Miniaturization also means that less-powerful propulsion technologies can be used which are not feasible for manned aircraft, such as small electric motors and batteries. Control systems for UAVs are often different than manned craft. For remote human control, a camera and video link are almost always a necessary replacement for the cockpit windows; instead of physical cockpit controls, commands are received by radio. Both manned and unmanned aircraft can have sophisticated autopilot software, though the features for autonomous drone operation are often different than those for large aircraft such as civilian passenger airliners.


Learning About Drone UAV Components

Body :  Fuselage and wings for planes, tail rotor for helicopters, canopy, frame and arms for multirotors. Evolution toward 3D printing applies to UAVs to cut in the aircraft weight.
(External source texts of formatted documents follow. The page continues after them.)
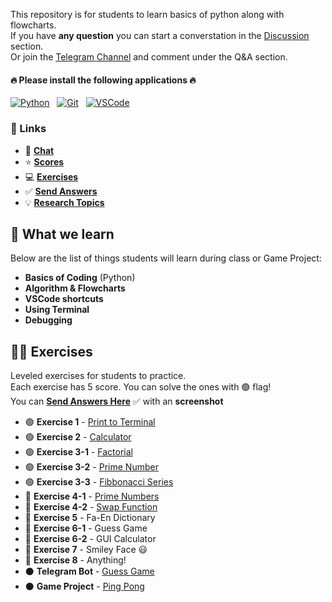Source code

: This repository is for students to learn basics of python along with flowcharts.  
If you have **any question** you can start a converstation in the [Discussion](https://github.com/hayyaun/kids/discussions) section.  
Or join the [Telegram Channel](https://t.me/nodetcode) and comment under the Q&A section.

#### 🔥 Please install the following applications 🔥

[![Python](https://img.shields.io/badge/Python-FFD43B?style=for-the-badge&logo=python&logoColor=blue)](https://www.python.org/downloads/release/python-3130/) &nbsp; [![Git](https://img.shields.io/badge/GIT-E44C30?style=for-the-badge&logo=git&logoColor=white)](https://git-scm.com/downloads) &nbsp; [![VSCode](https://img.shields.io/badge/VSCode-0078D4?style=for-the-badge&logo=visual%20studio%20code&logoColor=white)](https://code.visualstudio.com/)

### 🔗 Links

- 💬 [**Chat**](https://github.com/hayyaun/kids/discussions/1)
- ⭐ [**Scores**](/SCORES.md)
- 💻 [**Exercises**](#-exercises)
- ✅ [**Send Answers**](https://github.com/hayyaun/kids/discussions/4)
- 💡 [**Research Topics**](/RESEARCH.md)

## 🧠 What we learn

Below are the list of things students will learn during class or Game Project:

- **Basics of Coding** (Python)
- **Algorithm & Flowcharts**
- **VSCode shortcuts**
- **Using Terminal**
- **Debugging**

<!-- You can see [Sessions Topics here](/sessions/TOPICS.md) -->

## 🧑‍💻 Exercises

Leveled exercises for students to practice.  
Each exercise has 5 score. You can solve the ones with 🟢 flag!  
You can [**Send Answers Here**](https://github.com/hayyaun/kids/discussions/4) ✅ with an **screenshot**

- 🟢 **Exercise 1** - [Print to Terminal](/helps/exercise-1.md)
- 🟢 **Exercise 2** - [Calculator](/helps/exercise-2.md)
- 🟢 **Exercise 3-1** - [Factorial](/helps/exercise-3-1.md)
- 🟢 **Exercise 3-2** - [Prime Number](/helps/exercise-3-2.md)
- 🟢 **Exercise 3-3** - [Fibbonacci Series](/helps/exercise-3-3.md)
- 🔴 **Exercise 4-1** - [Prime Numbers](/helps/exercise-4-1.md)
- 🔴 **Exercise 4-2** - [Swap Function](/helps/exercise-4-2.md)
- 🔴 **Exercise 5** - Fa-En Dictionary
- 🔴 **Exercise 6-1** - Guess Game
- 🔴 **Exercise 6-2** - GUI Calculator
- 🔴 **Exercise 7** - Smiley Face 😃
- 🔴 **Exercise 8** - Anything!
- ⚫️ **Telegram Bot** - [Guess Game](/projects/guess-bot/)
- ⚫️ **Game Project** - [Ping Pong](/projects/ping-pong/)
Power supply and platform : Small UAVs rely mostly at present on lithium-polymer batteries (Li-Po), while larger vehicles often use fuel or even solar power. Battery elimination circuitry (BEC) is used to centralize power distribution and often harbors a microcontroller unit (MCU). Costlier switching BECs diminish heating on the platform.
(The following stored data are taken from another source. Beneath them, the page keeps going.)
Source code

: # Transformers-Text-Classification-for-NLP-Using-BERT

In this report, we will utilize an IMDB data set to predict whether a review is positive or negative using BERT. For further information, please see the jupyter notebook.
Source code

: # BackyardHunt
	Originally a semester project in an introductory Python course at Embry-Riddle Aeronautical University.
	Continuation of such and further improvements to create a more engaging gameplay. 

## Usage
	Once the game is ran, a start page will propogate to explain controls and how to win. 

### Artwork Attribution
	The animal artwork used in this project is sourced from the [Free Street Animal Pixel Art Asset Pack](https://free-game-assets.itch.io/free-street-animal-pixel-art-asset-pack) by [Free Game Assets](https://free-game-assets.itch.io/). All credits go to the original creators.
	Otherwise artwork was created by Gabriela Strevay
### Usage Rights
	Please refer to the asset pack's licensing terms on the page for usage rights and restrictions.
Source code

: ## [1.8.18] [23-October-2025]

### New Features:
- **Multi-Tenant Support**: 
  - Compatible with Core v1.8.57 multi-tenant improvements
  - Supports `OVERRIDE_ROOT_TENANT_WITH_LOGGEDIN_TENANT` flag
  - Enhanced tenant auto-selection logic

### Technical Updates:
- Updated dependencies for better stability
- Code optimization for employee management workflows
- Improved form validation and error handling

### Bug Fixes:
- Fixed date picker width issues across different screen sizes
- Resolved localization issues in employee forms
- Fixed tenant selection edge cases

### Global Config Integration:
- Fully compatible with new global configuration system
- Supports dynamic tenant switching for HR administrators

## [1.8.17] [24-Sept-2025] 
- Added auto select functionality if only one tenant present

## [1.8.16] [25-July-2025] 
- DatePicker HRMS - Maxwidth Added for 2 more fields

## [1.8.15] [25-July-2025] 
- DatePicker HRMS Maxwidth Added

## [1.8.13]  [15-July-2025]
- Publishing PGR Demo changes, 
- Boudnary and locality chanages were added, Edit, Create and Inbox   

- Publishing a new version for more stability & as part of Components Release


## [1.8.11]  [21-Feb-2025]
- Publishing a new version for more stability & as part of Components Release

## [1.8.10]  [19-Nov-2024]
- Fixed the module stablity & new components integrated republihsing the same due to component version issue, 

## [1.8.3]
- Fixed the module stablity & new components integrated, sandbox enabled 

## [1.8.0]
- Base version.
Computing : Early large UAVs could carry high computational capabilities due to their extended available payload and they did not urge engineers into miniaturization as they allowed complex-instruction-set chips. Processing power of civil-and-medium-domestic UAVs mostly leans toward reduced-instruction-set computer design. Common processor families there are AVR, PIC, ARM, with a current predominance of ARM’s 32-bit memory-address-register processors. Thus, small UAV embedded systems evolved from the blending terms of microcontrollers, to system-on-a-chip (SOC), and as far as single-board computers (SBC) at present.
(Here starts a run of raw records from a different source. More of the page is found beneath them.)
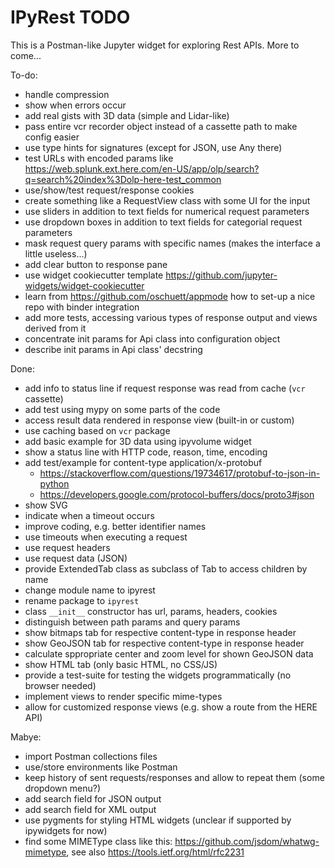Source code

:# IPyRest TODO

This is a Postman-like Jupyter widget for exploring Rest APIs. More to come...

To-do:

- handle compression
- show when errors occur
- add real gists with 3D data (simple and Lidar-like)
- pass entire vcr recorder object instead of a cassette path to make config easier
- use type hints for signatures (except for JSON, use Any there)
- test URLs with encoded params like https://web.splunk.ext.here.com/en-US/app/olp/search?q=search%20index%3Dolp-here-test_common
- use/show/test request/response cookies
- create something like a RequestView class with some UI for the input
- use sliders in addition to text fields for numerical request parameters
- use dropdown boxes in addition to text fields for categorial request parameters
- mask request query params with specific names (makes the interface a little useless...)
- add clear button to response pane
- use widget cookiecutter template https://github.com/jupyter-widgets/widget-cookiecutter
- learn from https://github.com/oschuett/appmode how to set-up a nice repo with binder integration
- add more tests, accessing various types of response output and views derived from it
- concentrate init params for Api class into configuration object
- describe init params in Api class' decstring

Done:

- add info to status line if request response was read from cache (`vcr` cassette) 
- add test using mypy on some parts of the code
- access result data rendered in response view (built-in or custom)
- use caching based on `vcr` package
- add basic example for 3D data using ipyvolume widget
- show a status line with HTTP code, reason, time, encoding
- add test/example for content-type application/x-protobuf
  - https://stackoverflow.com/questions/19734617/protobuf-to-json-in-python
  - https://developers.google.com/protocol-buffers/docs/proto3#json
- show SVG
- indicate when a timeout occurs
- improve coding, e.g. better identifier names
- use timeouts when executing a request
- use request headers
- use request data (JSON)
- provide ExtendedTab class as subclass of Tab to access children by name
- change module name to ipyrest
- rename package to `ipyrest`
- class `__init__` constructor has url, params, headers, cookies
- distinguish between path params and query params
- show bitmaps tab for respective content-type in response header
- show GeoJSON tab for respective content-type in response header
- calculate sppropriate center and zoom level for shown GeoJSON data
- show HTML tab (only basic HTML, no CSS/JS)
- provide a test-suite for testing the widgets programmatically (no browser needed)
- implement views to render specific mime-types
- allow for customized response views (e.g. show a route from the HERE API)

Mabye:

- import Postman collections files
- use/store environments like Postman
- keep history of sent requests/responses and allow to repeat them (some dropdown menu?)
- add search field for JSON output
- add search field for XML output
- use pygments for styling HTML widgets (unclear if supported by ipywidgets for now)
- find some MIMEType class like this: https://github.com/jsdom/whatwg-mimetype, see also https://tools.ietf.org/html/rfc2231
UAV hardware is likely to specialize, with increasing numbers of operation per second and hardware acceleration as a background, between, on one hand, calculus speed in exchange for low processing power (time-critical applications), and high-computational-capacity, able to support full operating systems, trading with higher weight on the other hand. Small UAV control system hardware is often called, especially in hobbyists groups, the Flight Controller (FC), Flight Controller Board (FCB), or Autopilot.

Main sensors:

  • Proprioceptive: IMU (gyroscope, accelerometer), compass, altimeter, GPS module, payload measurement…Exteroceptive: camera (CMOS, infrared), range sensors (radar, sonar, lidar)…
  • Exproprioceptive: internal/external thermometer, gimballed camera…
  • Degrees of freedom (DOF) refer to both the amount and quality of sensors on-board
  • 6 DOF stands for 3-axis gyroscopes and accelerometers (a typical inertial measurement unit – IMU)
  • 9 DOF refers to an IMU plus a compass
  • 10 DOF adds a barometer
  • 11 DOF usually combine a GPS receiver.

Actuators : Actuators found in UAVs depend heavily on the aircraft type: digital electronic speed controllers (which control the RPM of the motors) linked to motors/engines and propellers, servomotors (for planes and helicopters mostly), weapons, payload actuators, LEDs, speakers…

Software : The UAV computer software are layered in tiers with different time requirements. The combination of layers is sometimes called the flight stack, or autopilot. Onboard classical operating systems alone are not ideal for flying UAVs: high response times may be fatal to the aircraft. Thus they may be completed by externally supported middlewares: RaspberryPis, Beagleboards, etc. shielded with NavIO, PXFMini, etc. or designed from scratch for hard real-time requirements, like Nuttx, preemp-RT Linux, Xenomai, Orocos-Robot Operating System, DDS-ROS 2.0 for instance.